New technology in linear actuators, antibacklash techniques, and piezo motors helps designers field high-precision motion equipment.
Alan D.J. Augello
SKF Motion Technologies
Edited by Miles Budimir
Although every application is different, the selection process for electromechanical linear actuators is mostly the same. It typically begins by calculating several key parameters including electrical power-in, duty cycle, and actuator efficiency.
Obviously, getting mechanical power out of an electric linear actuator requires putting electrical power in. Mechanical power-out is probably the easier of the two to define, because it only involves load force and speed.
When parameters are in metric or SI units, multiply force (in Newtons) by the speed (in m/sec) to obtain watts. (To convert pounds to Newtons, multiply pounds by 4.448; to convert inches to millimeters, multiply by 25.4.)
Mechanical power-out, Po, in watts is:
Po = F v
where F = force, N, and v = velocity, m/sec. Information for electrical power-in is available from actuator supplier graphs and charts. Most suppliers include graphs for force versus speed and force versus current draw at some voltage. This is typically presented in two graphs or combined into one. In others, the current draw is in tabular form. Also, factors will be given based on a duty-cycle curve or in tabular form. The formula for electrical power-in, Pi, in watts is:
Pi = E X I
where E = voltage, V, and I = current, A.
Next, establish the duty-cycle factor, sometimes referred to as the derating factor. The duty cycle indicates how often an actuator operates in an application and the amount of time between operations. Because the power lost to inefficiency dissipates as heat, the actuator component with the lowest allowable temperature (typically the motor) establishes the duty-cycle limit for the entire unit. Of lesser concern are mechanical losses from friction in gearboxes and ball-screw and Acme-screw drives.
For example, assume an actuator runs for 10 sec cumulative, up and down, and then stops for another 40 sec. The duty cycle is 10/(40 + 10) 100% = 20%.

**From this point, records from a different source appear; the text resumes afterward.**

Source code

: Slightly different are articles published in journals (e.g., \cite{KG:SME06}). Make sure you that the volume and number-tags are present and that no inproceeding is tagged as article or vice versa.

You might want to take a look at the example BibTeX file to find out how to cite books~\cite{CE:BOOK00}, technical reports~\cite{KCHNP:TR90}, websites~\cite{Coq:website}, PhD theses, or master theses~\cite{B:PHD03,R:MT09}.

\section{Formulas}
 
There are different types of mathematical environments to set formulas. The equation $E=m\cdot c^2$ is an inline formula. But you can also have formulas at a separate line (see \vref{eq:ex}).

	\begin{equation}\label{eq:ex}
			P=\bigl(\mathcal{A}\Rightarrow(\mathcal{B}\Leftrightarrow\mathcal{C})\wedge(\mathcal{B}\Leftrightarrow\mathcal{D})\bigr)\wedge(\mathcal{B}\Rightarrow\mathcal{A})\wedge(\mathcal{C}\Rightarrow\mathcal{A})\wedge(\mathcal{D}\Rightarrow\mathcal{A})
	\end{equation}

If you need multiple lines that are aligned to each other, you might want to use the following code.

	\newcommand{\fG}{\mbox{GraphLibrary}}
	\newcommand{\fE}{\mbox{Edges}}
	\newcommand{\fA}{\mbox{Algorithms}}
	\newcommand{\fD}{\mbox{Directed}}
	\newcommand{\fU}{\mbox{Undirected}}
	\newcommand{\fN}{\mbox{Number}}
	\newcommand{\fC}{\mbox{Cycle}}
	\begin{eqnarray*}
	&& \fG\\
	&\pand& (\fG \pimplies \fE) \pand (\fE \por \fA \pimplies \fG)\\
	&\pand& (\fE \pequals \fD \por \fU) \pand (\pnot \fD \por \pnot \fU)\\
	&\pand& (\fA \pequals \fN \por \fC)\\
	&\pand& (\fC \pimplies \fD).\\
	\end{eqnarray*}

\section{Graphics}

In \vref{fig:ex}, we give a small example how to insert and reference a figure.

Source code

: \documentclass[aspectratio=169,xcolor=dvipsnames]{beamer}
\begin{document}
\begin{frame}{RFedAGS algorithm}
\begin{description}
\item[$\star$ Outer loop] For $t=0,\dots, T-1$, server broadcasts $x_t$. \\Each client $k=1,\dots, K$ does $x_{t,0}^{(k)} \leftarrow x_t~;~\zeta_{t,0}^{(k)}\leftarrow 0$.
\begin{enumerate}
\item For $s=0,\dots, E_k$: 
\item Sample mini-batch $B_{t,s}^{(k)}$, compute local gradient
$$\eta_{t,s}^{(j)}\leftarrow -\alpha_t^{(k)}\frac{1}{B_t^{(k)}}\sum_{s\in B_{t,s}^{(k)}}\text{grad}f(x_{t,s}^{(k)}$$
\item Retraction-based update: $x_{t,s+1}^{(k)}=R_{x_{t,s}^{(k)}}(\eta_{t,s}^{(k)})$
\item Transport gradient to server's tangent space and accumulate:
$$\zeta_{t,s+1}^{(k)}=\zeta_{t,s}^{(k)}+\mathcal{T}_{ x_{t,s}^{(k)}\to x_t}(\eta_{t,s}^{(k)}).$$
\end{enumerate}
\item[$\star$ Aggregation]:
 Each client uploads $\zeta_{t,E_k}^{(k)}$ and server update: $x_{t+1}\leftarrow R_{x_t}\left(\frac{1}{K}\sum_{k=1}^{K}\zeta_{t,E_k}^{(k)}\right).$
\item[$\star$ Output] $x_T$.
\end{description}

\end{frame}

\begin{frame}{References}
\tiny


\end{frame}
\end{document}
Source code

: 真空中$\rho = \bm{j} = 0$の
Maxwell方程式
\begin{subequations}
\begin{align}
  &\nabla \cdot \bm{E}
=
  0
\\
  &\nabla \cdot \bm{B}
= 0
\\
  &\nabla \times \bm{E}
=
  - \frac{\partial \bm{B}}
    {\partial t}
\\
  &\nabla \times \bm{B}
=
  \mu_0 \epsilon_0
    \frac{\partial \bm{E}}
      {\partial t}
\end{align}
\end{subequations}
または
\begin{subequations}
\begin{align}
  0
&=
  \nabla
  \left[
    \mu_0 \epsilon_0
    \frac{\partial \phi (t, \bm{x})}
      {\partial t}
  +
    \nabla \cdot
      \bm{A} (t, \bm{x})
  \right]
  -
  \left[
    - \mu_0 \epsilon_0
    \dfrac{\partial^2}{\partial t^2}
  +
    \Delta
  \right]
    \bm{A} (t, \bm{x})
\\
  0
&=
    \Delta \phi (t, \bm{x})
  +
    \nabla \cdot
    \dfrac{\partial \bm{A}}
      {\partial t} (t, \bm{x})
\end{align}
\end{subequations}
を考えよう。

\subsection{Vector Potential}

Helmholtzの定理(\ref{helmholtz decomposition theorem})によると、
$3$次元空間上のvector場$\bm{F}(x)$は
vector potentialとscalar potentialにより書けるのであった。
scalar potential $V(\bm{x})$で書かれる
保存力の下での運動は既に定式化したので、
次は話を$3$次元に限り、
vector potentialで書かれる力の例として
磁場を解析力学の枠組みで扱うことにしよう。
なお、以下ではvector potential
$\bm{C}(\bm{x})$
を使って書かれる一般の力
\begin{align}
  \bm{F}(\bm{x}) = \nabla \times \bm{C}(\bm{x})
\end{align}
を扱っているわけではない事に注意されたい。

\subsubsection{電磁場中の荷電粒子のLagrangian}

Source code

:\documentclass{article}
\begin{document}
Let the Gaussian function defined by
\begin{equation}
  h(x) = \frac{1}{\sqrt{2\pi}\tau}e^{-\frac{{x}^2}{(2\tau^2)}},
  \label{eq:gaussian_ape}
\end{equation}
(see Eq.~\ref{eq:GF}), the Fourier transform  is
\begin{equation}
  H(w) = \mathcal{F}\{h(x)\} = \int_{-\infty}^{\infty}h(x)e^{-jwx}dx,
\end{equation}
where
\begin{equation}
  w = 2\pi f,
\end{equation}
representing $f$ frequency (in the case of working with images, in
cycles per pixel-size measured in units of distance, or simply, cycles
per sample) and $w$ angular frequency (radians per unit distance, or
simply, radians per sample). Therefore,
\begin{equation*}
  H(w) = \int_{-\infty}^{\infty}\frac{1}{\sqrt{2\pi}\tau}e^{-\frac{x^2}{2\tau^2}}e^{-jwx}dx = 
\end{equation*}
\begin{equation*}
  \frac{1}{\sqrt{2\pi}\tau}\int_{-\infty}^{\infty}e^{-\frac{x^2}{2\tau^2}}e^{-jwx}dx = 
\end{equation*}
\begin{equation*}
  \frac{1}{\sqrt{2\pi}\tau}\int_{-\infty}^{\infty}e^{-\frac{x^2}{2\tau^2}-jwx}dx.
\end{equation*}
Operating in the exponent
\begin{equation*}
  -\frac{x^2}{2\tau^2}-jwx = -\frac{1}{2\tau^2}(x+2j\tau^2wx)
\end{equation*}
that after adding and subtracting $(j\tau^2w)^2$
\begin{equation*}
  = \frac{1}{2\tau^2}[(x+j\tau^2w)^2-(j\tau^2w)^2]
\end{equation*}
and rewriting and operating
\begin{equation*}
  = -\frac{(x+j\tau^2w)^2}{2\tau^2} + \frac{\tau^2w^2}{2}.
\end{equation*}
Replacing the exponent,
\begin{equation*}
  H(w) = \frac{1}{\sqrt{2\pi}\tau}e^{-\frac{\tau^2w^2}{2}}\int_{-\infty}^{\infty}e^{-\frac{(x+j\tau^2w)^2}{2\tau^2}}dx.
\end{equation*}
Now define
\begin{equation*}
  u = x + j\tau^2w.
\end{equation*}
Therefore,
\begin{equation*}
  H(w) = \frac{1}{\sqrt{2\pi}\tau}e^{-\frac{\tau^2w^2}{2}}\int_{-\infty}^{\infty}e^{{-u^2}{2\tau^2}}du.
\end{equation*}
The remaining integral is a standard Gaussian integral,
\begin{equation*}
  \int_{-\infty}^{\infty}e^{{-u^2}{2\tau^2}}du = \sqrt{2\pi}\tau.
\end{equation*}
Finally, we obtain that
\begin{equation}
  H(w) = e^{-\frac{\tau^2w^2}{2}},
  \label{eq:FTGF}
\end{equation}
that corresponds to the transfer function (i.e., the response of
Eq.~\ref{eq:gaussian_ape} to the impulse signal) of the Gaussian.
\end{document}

When duty cycle is increased, load or speed must be reduced. Conversely, a drop in load or speed means duty cycle can increase.
Another issue is a system's efficiency. It can predict how hot an actuator may get during operation, whether holding brakes should be specified in ball-screw actuator systems, and how long batteries may last in systems powered by them.
To calculate percent efficiency, simply divide mechanical power-out by electrical power-in and multiply by 100%.